Unlimited LDAP read timeout can cause Cluster Locks health check to fail if there are communication issues
Platform Notice: Server and Data Center Only - This article only applies to Atlassian products on the server and data center platforms.
In some situations where you have a high LDAP read timeout and JIRA cannot properly communicate with your LDAP server, the Cluster Lock health check will fail. By default, this check will fail if there is a process holding a cluster lock for more than 300 seconds, which will happen if JIRA can connect to your LDAP server but is having an issue reading information.
Node 'node1' has been holding cluster lock, 'com.atlassian.crowd.embedded.api.Directory:10100', for 503 seconds.
- A JIRA instance that is configured with LDAP/AD and has a read timeout of 0 (infinite) or higher than 300 seconds.
This will only happen if there is an issue reading from the LDAP server. The atlassian-jira.log file shows that a sync starts but does not complete as expected.
2017-01-31 11:34:08,377 atlassian-scheduler-quartz1.clustered_Worker-1 INFO ServiceRunner [atlassian.crowd.directory.DbCachingRemoteDirectory] INCREMENTAL synchronisation for directory [ 10400 ] starting 2017-01-31 11:34:08,377 atlassian-scheduler-quartz1.clustered_Worker-1 INFO ServiceRunner [atlassian.crowd.directory.DbCachingRemoteDirectory] Attempting INCREMENTAL synchronisation for directory [ 10400 ]
If you review thread dumps, you will see a long-running thread for com.sun.jndi.ldap.LdapRequest across all thread dumps. This suggests that JIRA is waiting for a response from the LDAP server and seemingly "stuck" in this stage.
"atlassian-scheduler-quartz1.clustered_Worker-1" #140 prio=5 tid=0x00007f6659c33000 nid=0x4e98 in Object.wait() [0x00007f6575984000] java.lang.Thread.State: WAITING (on object monitor) at java.lang.Object.wait(Native Method) at java.lang.Object.wait(Object.java:502) at com.sun.jndi.ldap.Connection.readReply(Connection.java:467) - locked <0x00000005e0912700> (a com.sun.jndi.ldap.LdapRequest) at com.sun.jndi.ldap.LdapClient.getSearchReply(LdapClient.java:640) at com.sun.jndi.ldap.LdapClient.search(LdapClient.java:563)

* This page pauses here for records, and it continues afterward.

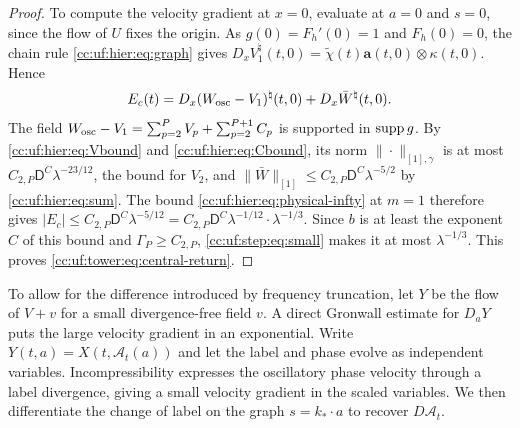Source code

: \begin{proof}
To compute the velocity gradient at $x=0$, evaluate at $a=0$ and $s=0$,
since the flow of $U$ fixes the origin. As
\(g(0)=F_h'(0)=1\) and \(F_h(0)=0\), the chain rule
\eqref{cc:uf:hier:eq:graph} gives
\(D_xV_1^\natural(t,0)=\widetilde\chi(t)\mathbf a(t,0)\otimes\kappa(t,0)\).
Hence
\[
 E_c(t)=D_x(W_{\rm osc}-V_1)^\natural(t,0)+D_x\bar W^\natural(t,0).
\]
The field \(W_{\rm osc}-V_1=\sum_{p=2}^PV_p+\sum_{p=2}^{P+1}C_p\) is supported in
\(\operatorname{supp} g\). By \eqref{cc:uf:hier:eq:Vbound} and
\eqref{cc:uf:hier:eq:Cbound}, its norm \(\|\cdot\|_{[1],\gamma}\) is at
most \(C_{2,P}\mathsf D^C\lambda^{-23/12}\), the bound for $V_2$,
and \(\|\bar W\|_{[1]}\le C_{2,P}\mathsf D^C\lambda^{-5/2}\) by
\eqref{cc:uf:hier:eq:sum}. The bound \eqref{cc:uf:hier:eq:physical-infty}
at \(m=1\) therefore gives
\(|E_c|\le C_{2,P}\mathsf D^C\lambda^{-5/12}
=C_{2,P}\mathsf D^C\lambda^{-1/12}\cdot\lambda^{-1/3}\). Since
$b$ is at least the exponent $C$ of this bound and
$\Gamma_P\ge C_{2,P}$, \eqref{cc:uf:step:eq:small} makes it at
most $\lambda^{-1/3}$.
This proves \eqref{cc:uf:tower:eq:central-return}.
\end{proof}

To allow for the difference introduced by frequency truncation, let $Y$
be the flow of $V+v$ for a small divergence-free field $v$. A direct Gronwall
estimate for $D_aY$ puts the large velocity gradient in an exponential.
Write $Y(t,a)=X(t,\mathcal A_t(a))$ and let the label and phase evolve
as independent variables. Incompressibility expresses the oscillatory
phase velocity through a label divergence, giving a small velocity
gradient in the scaled variables. We then differentiate the change of
label on the graph $s=k_*\cdot a$ to recover $D\mathcal A_t$.

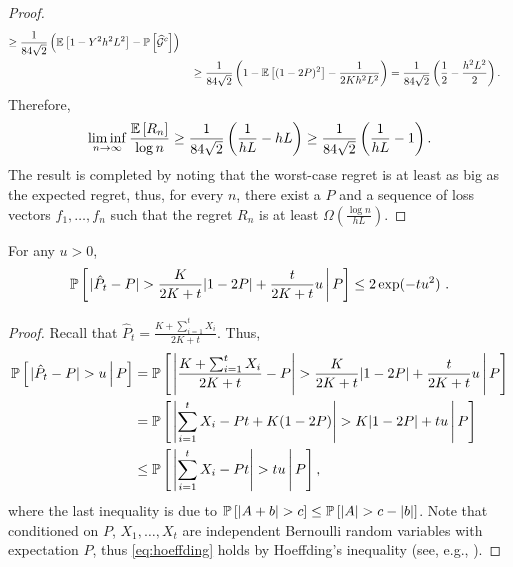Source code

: \begin{proof}
\begin{align*}
	 \ge \frac{1}{84\sqrt{2}} \left( \mathbb{E}\left[ 1-Y^2h^2L^2 \right] - \mathbb{P}\left[\widehat{\mathcal{G}}^c\right]\right) \\
	& \quad \ge \frac{1}{84\sqrt{2}} \left( 1- \mathbb{E}\left[ (1-2P)^2 \right] - \frac{1}{2Kh^2L^2}\right)
	=  \frac{1}{84\sqrt{2}} \left(\frac{1}{2} - \frac{h^2L^2}{2}\right).
	\end{align*}
	Therefore, 
	\[
	\liminf\limits_{n\rightarrow \infty} \frac{\mathbb{E}\left[ R_n \right]}{\log n} \ge \frac{1}{84\sqrt{2}}\left(\frac{1}{hL} - hL\right) \ge \frac{1}{84\sqrt{2}}\left(\frac{1}{hL} - 1\right).
	\]
	The result is completed by noting that the worst-case regret is at least as big as the expected regret, thus, for every $n$, there exist a $P$ and a sequence of loss vectors $f_1,\ldots,f_n$ such that the regret $R_n$ is at least $\Omega(\frac{\log n }{hL})$.
\end{proof}


\begin{lemma}[Concentration of $\hP_{t}$] For any $u>0$,
	\label{lem:concenPhat}
	\[
	\mathbb{P}\left[\left. |\hat P_{t}-P| > \frac{K}{2K+t}|1-2P| + \frac{t}{2K+t}u \, \right| P\right] \le 2\exp(-tu^2)~.
	\]
\end{lemma}
\begin{proof}
	Recall that $\hat P_t = \frac{K+\sum_{i=1}^{t}X_i}{2K+t}$. Thus, 
	\begin{align} 
	\mathbb{P}\left[\left. |\hat P_{t}-P| > u  \, \right| P\right] & = \mathbb{P}\left[\left. \left| \frac{K+\sum_{i=1}^{t}X_i}{2K+t} -P\right| > \frac{K}{2K+t}|1-2P| + \frac{t}{2K+t}u \, \right| P\right] \nonumber \\ 
	& =  \mathbb{P}\left[\left. \left| \sum_{i=1}^{t}X_i - Pt + K(1-2P) \right| > K|1-2P|+ tu  \, \right| P\right] \nonumber \\ 
	& \le \mathbb{P}\left[\left. \left| \sum_{i=1}^{t}X_i - Pt \right| > tu  \, \right| P\right], \label{eq:hoeffding}
	\end{align}
	where the last inequality is due to $\Prob{|A+b|>c} \le \Prob{|A| > c-|b|}$. Note that conditioned on $P$, $X_1, \ldots, X_t$ are independent Bernoulli random variables with expectation $P$, thus \eqref{eq:hoeffding} holds by Hoeffding's inequality (see, e.g., \cite[Corollary~A.1]{CBLu06:book}).
\end{proof}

The following workaround will help as a short term solution:
- Manually start the LDAP directory sync again
- Change the LDAP read and connection timeouts to be finite (e.g. not 0 ) so that the process can be terminated with a read timeout exception if there are any communication issues.
This underlying communication issue will likely need to be addressed on the network side to see why JIRA is having communication issues with LDAP/AD. These methods are out of the scope of this guide.